## Problem details
As you look over the data below, please find each line where the word "species" appears, then copy it.
########
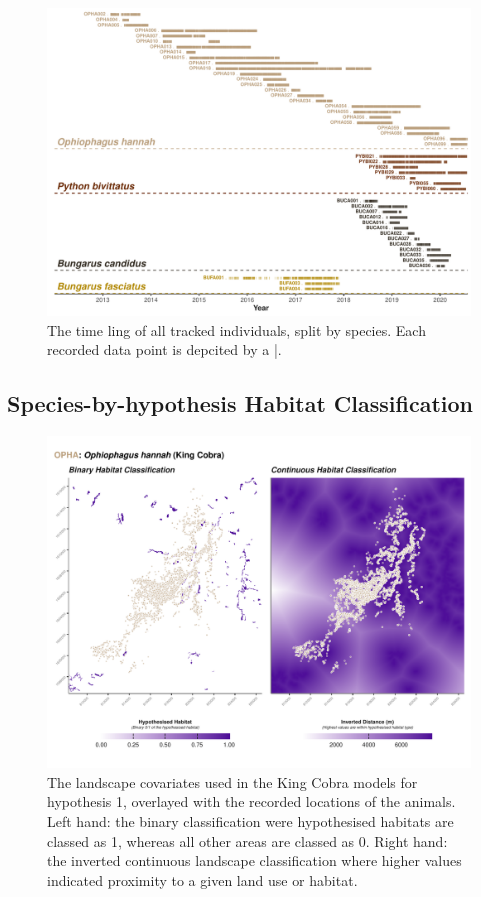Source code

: \documentclass[10pt,a4paper]{article}
\begin{document}
\begin{figure}
\includegraphics[width=1\linewidth]{../../figures/timeLinePlot} \caption{The time ling of all tracked individuals, split by species. Each recorded data point is depcited by a |.}\label{fig:timeLinePlot}
\end{figure}

\subsection{Species-by-hypothesis Habitat Classification}\label{species-by-hypothesis-habitat-classification}

\begin{figure}
\includegraphics[width=1\linewidth]{../../figures/landscape_plot_OPHA_H1} \caption{The landscape covariates used in the King Cobra models for hypothesis 1, overlayed with the recorded locations of the animals. Left hand: the binary classification were hypothesised habitats are classed as 1, whereas all other areas are classed as 0. Right hand: the inverted continuous landscape classification where higher values indicated proximity to a given land use or habitat.}\label{fig:landscapePlotOPHA1}
\end{figure}
\end{document}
########
## Finished exercise
\includegraphics[width=1\linewidth]{../../figures/timeLinePlot} \caption{The time ling of all tracked individuals, split by species. Each recorded data point is depcited by a |.}\label{fig:timeLinePlot}
\subsection{Species-by-hypothesis Habitat Classification}\label{species-by-hypothesis-habitat-classification}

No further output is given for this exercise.